Start of Data under study

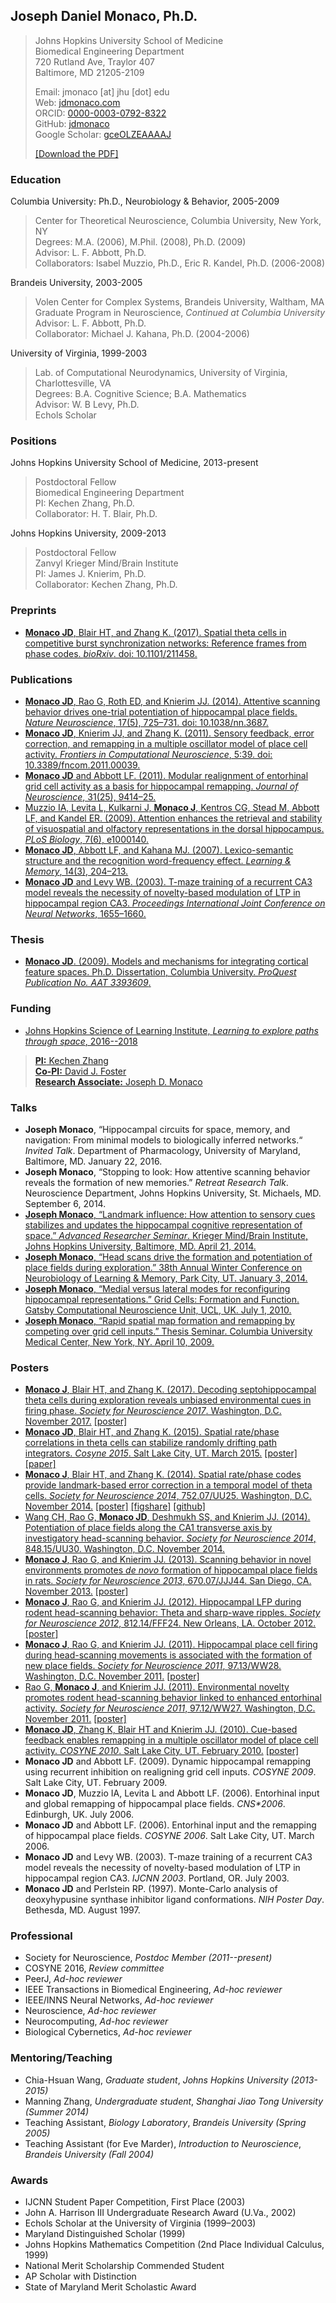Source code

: Joseph Daniel Monaco, Ph.D.
---------------------------

> Johns Hopkins University School of Medicine  
> Biomedical Engineering Department  
> 720 Rutland Ave, Traylor 407  
> Baltimore, MD 21205-2109  
> 
> Email: jmonaco [at] jhu [dot] edu  
> Web: [jdmonaco.com](http://jdmonaco.com)  
> ORCID: [0000-0003-0792-8322](http://jdmonaco.com/orcid)  
> GitHub: [jdmonaco](https://github.com/jdmonaco)  
> Google Scholar: [gceOLZEAAAAJ](http://jdmonaco.com/google-scholar)  
>
> [\[Download the PDF\]](http://jdmonaco.com/jdmonaco_cv.pdf)


### Education

Columbia University: Ph.D., Neurobiology & Behavior, 2005-2009

> Center for Theoretical Neuroscience, Columbia University, New York, NY  
> Degrees: M.A. (2006), M.Phil. (2008), Ph.D. (2009)  
> Advisor: L. F. Abbott, Ph.D.  
> Collaborators: Isabel Muzzio, Ph.D., Eric R. Kandel, Ph.D. (2006-2008)  

Brandeis University, 2003-2005

> Volen Center for Complex Systems, Brandeis University, Waltham, MA  
> Graduate Program in Neuroscience, *Continued at Columbia University*  
> Advisor: L. F. Abbott, Ph.D.  
> Collaborator: Michael J. Kahana, Ph.D. (2004-2006)  

University of Virginia, 1999-2003

> Lab. of Computational Neurodynamics, University of Virginia, Charlottesville, VA  
> Degrees: B.A. Cognitive Science; B.A. Mathematics  
> Advisor: W. B Levy, Ph.D.  
> Echols Scholar  

### Positions

Johns Hopkins University School of Medicine, 2013-present

> Postdoctoral Fellow  
> Biomedical Engineering Department  
> PI: Kechen Zhang, Ph.D.  
> Collaborator: H. T. Blair, Ph.D.  

Johns Hopkins University, 2009-2013

> Postdoctoral Fellow  
> Zanvyl Krieger Mind/Brain Institute  
> PI: James J. Knierim, Ph.D.  
> Collaborator: Kechen Zhang, Ph.D.  

### Preprints

- <a href="http://dx.doi.org/10.1101/211458" class="cv">**Monaco JD**, Blair HT, and Zhang K. (2017). Spatial theta cells in competitive burst synchronization networks: Reference frames from phase codes. *bioRxiv*. doi: 10.1101/211458.</a>
    
### Publications

- <a href="http://dx.doi.org/10.1038/nn.3687" class="cv">**Monaco JD**, Rao G, Roth ED, and Knierim JJ. (2014). Attentive scanning behavior drives one-trial potentiation of hippocampal place fields. *Nature Neuroscience*, 17(5), 725–731. doi: 10.1038/nn.3687.</a>
- <a href="http://dx.doi.org/10.3389/fncom.2011.00039" class="cv">**Monaco JD**, Knierim JJ, and Zhang K. (2011). Sensory feedback, error correction, and remapping in a multiple oscillator model of place cell activity. *Frontiers in Computational Neuroscience*, 5:39. doi: 10.3389/fncom.2011.00039.</a>
- <a href="http://dx.doi.org/10.1523/JNEUROSCI.1433-11.2011" class="cv">**Monaco JD** and Abbott LF. (2011). Modular realignment of entorhinal grid cell activity as a basis for hippocampal remapping. *Journal of Neuroscience*, 31(25), 9414–25.</a>
- <a href="http://dx.doi.org/10.1371/journal.pbio.1000140" class="cv">Muzzio IA, Levita L, Kulkarni J, **Monaco J**, Kentros CG, Stead M, Abbott LF, and Kandel ER. (2009). Attention enhances the retrieval and stability of visuospatial and olfactory representations in the dorsal hippocampus. *PLoS Biology*, 7(6), e1000140.</a>
- <a href="http://dx.doi.org/10.1101/lm.363207" class="cv">**Monaco JD**, Abbott LF, and Kahana MJ. (2007). Lexico-semantic structure and the recognition word-frequency effect. *Learning & Memory*, 14(3), 204–213.</a>
- <a href="http://dx.doi.org/10.1109/IJCNN.2003.1223655" class="cv">**Monaco JD** and Levy WB. (2003). T-maze training of a recurrent CA3 model reveals the necessity of novelty-based modulation of LTP in hippocampal region CA3. *Proceedings International Joint Conference on Neural Networks*, 1655–1660.</a>

### Thesis

- <a href="http://search.proquest.com/docview/304862872/abstract" class="cv">**Monaco JD**. (2009). Models and mechanisms for integrating cortical feature spaces. Ph.D. Dissertation, Columbia University. *ProQuest Publication No. AAT 3393609*.</a>

### Funding

- <a href="http://scienceoflearning.jhu.edu/research/learning-to-explore-paths-through-space" class="cv">Johns Hopkins Science of Learning Institute, *Learning to explore paths through space*, 2016--2018
    
> **PI:** Kechen Zhang  
> **Co-PI:** David J. Foster  
> **Research Associate:** Joseph D. Monaco</a>  

### Talks

- **Joseph Monaco**, “Hippocampal circuits for space, memory, and navigation: From minimal models to biologically inferred networks.“ *Invited Talk*. Department of Pharmacology, University of Maryland, Baltimore, MD. January 22, 2016.
- **Joseph Monaco**, “Stopping to look: How attentive scanning behavior reveals the formation of new memories.” *Retreat Research Talk*. Neuroscience Department, Johns Hopkins University, St. Michaels, MD. September 6, 2014.
- <a href="http://jdmonaco.com/files/mbi-seminar-abstract.pdf" class="cv">**Joseph Monaco**, “Landmark influence: How attention to sensory cues stabilizes and updates the hippocampal cognitive representation of space.” *Advanced Researcher Seminar*. Krieger Mind/Brain Institute, Johns Hopkins University, Baltimore, MD. April 21, 2014.</a>
- <a href="http://jdmonaco.com/files/ScanningSlide.pdf" class="cv">**Joseph Monaco**, “Head scans drive the formation and potentiation of place fields during exploration.” 38th Annual Winter Conference on Neurobiology of Learning & Memory, Park City, UT. January 3, 2014.</a>
- <a href="http://www.gatsby.ucl.ac.uk/workshopjune2010/abstractmonaco.htm" class="cv">**Joseph Monaco**, “Medial versus lateral modes for reconfiguring hippocampal representations.” Grid Cells: Formation and Function. Gatsby Computational Neuroscience Unit, UCL, UK. July 1, 2010.</a>
- <a href="http://dx.doi.org/10.6084/m9.figshare.693750" class="cv">**Joseph Monaco**, “Rapid spatial map formation and remapping by competing over grid cell inputs.” Thesis Seminar. Columbia University Medical Center, New York, NY. April 10, 2009.</a> 

### Posters

- <a href="http://www.abstractsonline.com/pp8/#!/4376/presentation/6085" class="cv">**Monaco J**, Blair HT, and Zhang K. (2017). Decoding septohippocampal theta cells during exploration reveals unbiased environmental cues in firing phase. *Society for Neuroscience 2017*. Washington, D.C. November 2017.</a> [[poster]](http://jdmonaco.com/files/monaco-poster-sfn17.pdf)
- <a href="http://www.cosyne.org/c/index.php?title=Cosyne2015_posters_3" class="cv">**Monaco JD**, Blair HT, and Zhang K. (2015). Spatial rate/phase correlations in theta cells can stabilize randomly drifting path integrators. *Cosyne 2015*. Salt Lake City, UT. March 2015.</a> [[poster]](http://jdmonaco.com/files/monaco-poster-cosyne15.pdf) [[paper]](http://jdmonaco.com/files/monaco-paper-cosyne15.pdf)
- <a href="http://www.abstractsonline.com/Plan/ViewAbstract.aspx?sKey=973d2662-ba7a-4ad2-aff9-fe0d4b77c262&amp;cKey=9917ffaf-9e31-4213-acb9-4aab498ab4cd&amp;mKey=54c85d94-6d69-4b09-afaa-502c0e680ca7" class="cv">**Monaco J**, Blair HT, and Zhang K. (2014). Spatial rate/phase codes provide landmark-based error correction in a temporal model of theta cells. *Society for Neuroscience 2014*, 752.07/UU25. Washington, D.C. November 2014.</a> [[poster]](http://jdmonaco.com/files/landmark_poster_sfn14.pdf) [[figshare]](http://dx.doi.org/10.6084/m9.figshare.1249615) [[github]](http://github.com/jdmonaco/lcomodel) 
- <a href="http://www.abstractsonline.com/Plan/ViewAbstract.aspx?sKey=bfb59866-8deb-44a6-9515-a7aab630507b&amp;cKey=d201b3aa-7725-452e-b0dd-c41d204b5b54&amp;mKey=54c85d94-6d69-4b09-afaa-502c0e680ca7" class="cv">Wang CH, Rao G, **Monaco JD**, Deshmukh SS, and Knierim JJ. (2014). Potentiation of place fields along the CA1 transverse axis by investigatory head-scanning behavior. *Society for Neuroscience 2014*, 848.15/UU30. Washington, D.C. November 2014.</a>
- <a href="http://www.abstractsonline.com/Plan/ViewAbstract.aspx?sKey=32eccac1-4e1d-4e81-bf5c-f39bcb605757&amp;cKey=4710dece-cc8e-4b48-8764-49ea174b91ef&amp;mKey=8d2a5bec-4825-4cd6-9439-b42bb151d1cf" class="cv">**Monaco J**, Rao G, and Knierim JJ. (2013). Scanning behavior in novel environments promotes *de novo* formation of hippocampal place fields in rats. *Society for Neuroscience 2013*, 670.07/JJJ44. San Diego, CA. November 2013.</a> [[poster]](http://jdmonaco.com/files/scanning_poster_sfn13.pdf)
- <a href="http://www.abstractsonline.com/Plan/ViewAbstract.aspx?sKey=f5b9fa94-7d15-48c7-9d67-b89cd2883025&amp;cKey=a53349ca-41b1-4664-b022-85d0d1fe59b8&amp;mKey=%7b70007181-01C9-4DE9-A0A2-EEBFA14CD9F1%7d" class="cv">**Monaco J**, Rao G, and Knierim JJ. (2012). Hippocampal LFP during rodent head-scanning behavior: Theta and sharp-wave ripples. *Society for Neuroscience 2012*, 812.14/FFF24. New Orleans, LA. October 2012.</a> [[poster]](http://jdmonaco.com/files/scanning_poster_sfn12.pdf)
- <a href="http://www.abstractsonline.com/Plan/ViewAbstract.aspx?sKey=c48e9f5f-1274-4486-85bf-38ee591629e1&amp;cKey=190bd951-c183-428d-a4c5-01eb61556d79&amp;mKey=%7b8334BE29-8911-4991-8C31-32B32DD5E6C8%7d" class="cv">**Monaco J**, Rao G, and Knierim JJ. (2011). Hippocampal place cell firing during head-scanning movements is associated with the formation of new place fields. *Society for Neuroscience 2011*, 97.13/WW28. Washington, D.C. November 2011.</a> [[poster]](http://jdmonaco.com/files/scanning_poster_sfn11.pdf)
- <a href="http://www.abstractsonline.com/Plan/ViewAbstract.aspx?sKey=c48e9f5f-1274-4486-85bf-38ee591629e1&amp;cKey=3ec26e6f-8c59-4be2-bad3-e1572d75e07e&amp;mKey=%7b8334BE29-8911-4991-8C31-32B32DD5E6C8%7d" class="cv">Rao G, **Monaco J**, and Knierim JJ. (2011). Environmental novelty promotes rodent head-scanning behavior linked to enhanced entorhinal activity. *Society for Neuroscience 2011*, 97.12/WW27. Washington, D.C. November 2011.</a>
 [[poster]](http://jdmonaco.com/files/rao_monaco_knierim_sfn11.pdf)
- <a href="http://www.frontiersin.org/10.3389/conf.fnins.2010.03.00192/event_abstract" class="cv">**Monaco JD**, Zhang K, Blair HT and Knierim JJ. (2010). Cue-based feedback enables remapping in a multiple oscillator model of place cell activity. *COSYNE 2010*. Salt Lake City, UT. February 2010.</a> [[poster]](http://jdmonaco.com/files/oscillator_poster_cosyne10.pdf)
- **Monaco JD** and Abbott LF. (2009). Dynamic hippocampal remapping using recurrent inhibition on realigning grid cell inputs. *COSYNE 2009*. Salt Lake City, UT. February 2009.
- **Monaco JD**, Muzzio IA, Levita L and Abbott LF. (2006). Entorhinal input and global remapping of hippocampal place fields. *CNS\*2006*.  Edinburgh, UK. July 2006.
- **Monaco JD** and Abbott LF. (2006). Entorhinal input and the remapping of hippocampal place fields. *COSYNE 2006*. Salt Lake City, UT. March 2006.
- **Monaco JD** and Levy WB. (2003). T-maze training of a recurrent CA3 model reveals the necessity of novelty-based modulation of LTP in hippocampal region CA3. *IJCNN 2003*. Portland, OR. July 2003.
- **Monaco JD** and Perlstein RP. (1997). Monte-Carlo analysis of deoxyhypusine synthase inhibitor ligand conformations. *NIH Poster Day*. Bethesda, MD. August 1997.

### Professional

- Society for Neuroscience, *Postdoc Member (2011--present)*
- COSYNE 2016, *Review committee*
- PeerJ, *Ad-hoc reviewer*
- IEEE Transactions in Biomedical Engineering, *Ad-hoc reviewer*
- IEEE/INNS Neural Networks, *Ad-hoc reviewer*
- Neuroscience, *Ad-hoc reviewer*
- Neurocomputing, *Ad-hoc reviewer*
- Biological Cybernetics, *Ad-hoc reviewer*

### Mentoring/Teaching

- Chia-Hsuan Wang, *Graduate student*, *Johns Hopkins University (2013-2015)*
- Manning Zhang, *Undergraduate student*, *Shanghai Jiao Tong University (Summer 2014)*
- Teaching Assistant, *Biology Laboratory*, *Brandeis University (Spring 2005)*
- Teaching Assistant (for Eve Marder), *Introduction to Neuroscience*, *Brandeis University (Fall 2004)*
 
### Awards

- IJCNN Student Paper Competition, First Place (2003)
- John A. Harrison III Undergraduate Research Award (U.Va., 2002)
- Echols Scholar at the University of Virginia (1999–2003)
- Maryland Distinguished Scholar (1999)
- Johns Hopkins Mathematics Competition (2nd Place Individual Calculus, 1999)
- National Merit Scholarship Commended Student
- AP Scholar with Distinction
- State of Maryland Merit Scholastic Award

End of Data under study

> [Your instructions]
Given the records above, return exactly the lines starting at the line containing "### Funding" and ending at the line containing "January 22, 2016.", including both.

> [The completed task]
### Funding

- <a href="http://scienceoflearning.jhu.edu/research/learning-to-explore-paths-through-space" class="cv">Johns Hopkins Science of Learning Institute, *Learning to explore paths through space*, 2016--2018
    
> **PI:** Kechen Zhang  
> **Co-PI:** David J. Foster  
> **Research Associate:** Joseph D. Monaco</a>  

### Talks

- **Joseph Monaco**, “Hippocampal circuits for space, memory, and navigation: From minimal models to biologically inferred networks.“ *Invited Talk*. Department of Pharmacology, University of Maryland, Baltimore, MD. January 22, 2016.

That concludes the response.